Ammetto, non mi piacciono i Tokio Hotel, anzi, per niente. Ma Lei li amava, erano tutto per lei, e io le compravo giornali che li riguardano solo per vederla felice. O andavo nei forum per sapere notizie su di loro. Lei li amava, mi sembrava il minimo che potessi fare.

Ma devo ammettere che le canzoni sono belle. Ma loro, non li reggo.

Per niente, anzi li odio. E’ una cosa strana la mia. Amo le canzoni e odio chi le suona.

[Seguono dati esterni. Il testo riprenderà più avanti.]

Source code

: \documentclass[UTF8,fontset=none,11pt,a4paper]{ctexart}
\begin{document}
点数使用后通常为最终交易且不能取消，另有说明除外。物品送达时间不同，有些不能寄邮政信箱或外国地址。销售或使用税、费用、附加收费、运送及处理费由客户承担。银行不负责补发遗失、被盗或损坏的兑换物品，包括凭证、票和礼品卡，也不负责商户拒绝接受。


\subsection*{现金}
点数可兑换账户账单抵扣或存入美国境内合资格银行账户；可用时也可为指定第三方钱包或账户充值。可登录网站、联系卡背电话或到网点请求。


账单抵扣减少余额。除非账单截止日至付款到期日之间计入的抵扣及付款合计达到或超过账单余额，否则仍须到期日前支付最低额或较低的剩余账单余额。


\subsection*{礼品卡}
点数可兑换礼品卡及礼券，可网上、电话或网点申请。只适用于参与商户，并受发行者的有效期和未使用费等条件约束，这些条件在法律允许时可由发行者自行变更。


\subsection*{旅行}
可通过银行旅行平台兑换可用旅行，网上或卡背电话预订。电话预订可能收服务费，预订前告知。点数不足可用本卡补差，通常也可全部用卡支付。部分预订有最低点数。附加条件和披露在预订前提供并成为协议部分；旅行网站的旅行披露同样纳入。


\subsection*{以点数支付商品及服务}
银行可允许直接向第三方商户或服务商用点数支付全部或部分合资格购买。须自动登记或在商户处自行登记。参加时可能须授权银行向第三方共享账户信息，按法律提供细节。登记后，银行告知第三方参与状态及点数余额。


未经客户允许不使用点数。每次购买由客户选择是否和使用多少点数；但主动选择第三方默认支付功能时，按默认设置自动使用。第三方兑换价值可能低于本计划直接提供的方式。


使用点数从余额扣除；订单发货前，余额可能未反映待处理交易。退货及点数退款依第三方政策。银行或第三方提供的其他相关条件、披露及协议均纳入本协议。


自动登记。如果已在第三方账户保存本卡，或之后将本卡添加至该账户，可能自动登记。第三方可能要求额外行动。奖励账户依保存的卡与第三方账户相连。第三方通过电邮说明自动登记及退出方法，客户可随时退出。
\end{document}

Apro la porta, esco e vado in bagno; ma la porta è chiusa. Busso –Sono io, ora aspetti-

la voce di mio fratello mi turba. Mi appoggio al muro e aspetto che finisca di prepararsi. Dopo un paio di minuti apre la porta.

-Buongiorno..- mi dice

-Non è un buongiorno. Nessun giorno è bello, Nick-

Non mi dice niente e va in camera sua. Ormai si è abituato al mio carattere, diverso, da quando Lei è morta. Non ribatte, sta zitto e se ne va. Fa sempre così. A volte dubito che sia dispiaciuto per la Sua morte. E’ come se gli fosse stato fatto un favore.

Entro in bagno e chiudo la porta a chiave. Vado verso il lavandino e mi lavo la faccia. Acqua ghiacciata sul viso bollente dovuto al pianto. E’ una delle poche cose che mi fa stare bene. Mi guardo allo specchio. E’ come rivederla, a volte questa uguaglianza mi spaventa, mi fa male. La vedo e non posso parlarle. Tiro un pugno allo specchio. Si frantuma. Sento le schegge di vetro infilarsi nella mia mano. La guardo, è ricoperta di sangue, scende a fiumi. Non la passo nemmeno sotto l’acqua. Non sento dolore, il dolore fisico non lo sento più, quello che mi fa male è il dolore psicologico. Mi metto una benda attorno alla mano e mi pettino con l’altra. Esco dal bagno.

Trovo mia madre ad aspettarmi fuori dalla porta, con le lacrime agli occhi.

-L’hai rifatto?- mi chiede fredda.

Il suo viso non nasconde l’aria da madre arrabbiata e delusa dal comportamento della figlia, ora ribelle. Prima ero dolce e accondiscendente con tutti, ora non più. Non sono più io. A suo avviso sono menefreghista e arrogante con tutti.

-Si-

Mi prende il braccio e velocemente inizia a levarmi la benda. Io guardo altrove. Quando vede la mia mano il suo viso cambia espressione. E’ a metà dall’essere arrabbiata per quello che ho appena fatto ed è triste perché assiste al mio dolore. Dice che mi faccio male da sola e non posso darle torto, ma sono sicura che in questa casa, quella che soffre di più per Aley sono io.

-Vieni in cucina. Dobbiamo trovare una soluzione a questa faccenda-

Scende le scale con passo leggero e veloce.

Non puoi trovare una soluzione mamma. Non c’è. Sai far tornare in vita le persone? No. Quindi non c’è soluzione.

Nick esce dalla camera. Guarda la mia mano e diventa serio

-Alexis devi smetterla di farti del male-

-Stai zitto-

Mi giro e scendo le scale, seguita da mio fratello. Sento mia madre parlare con mio padre. Parlano di me, sono delusi dal mio comportamento e preoccupati che possa tentare di uccidermi.

Cosa mi direste se vi dicessi che ci ho già provato?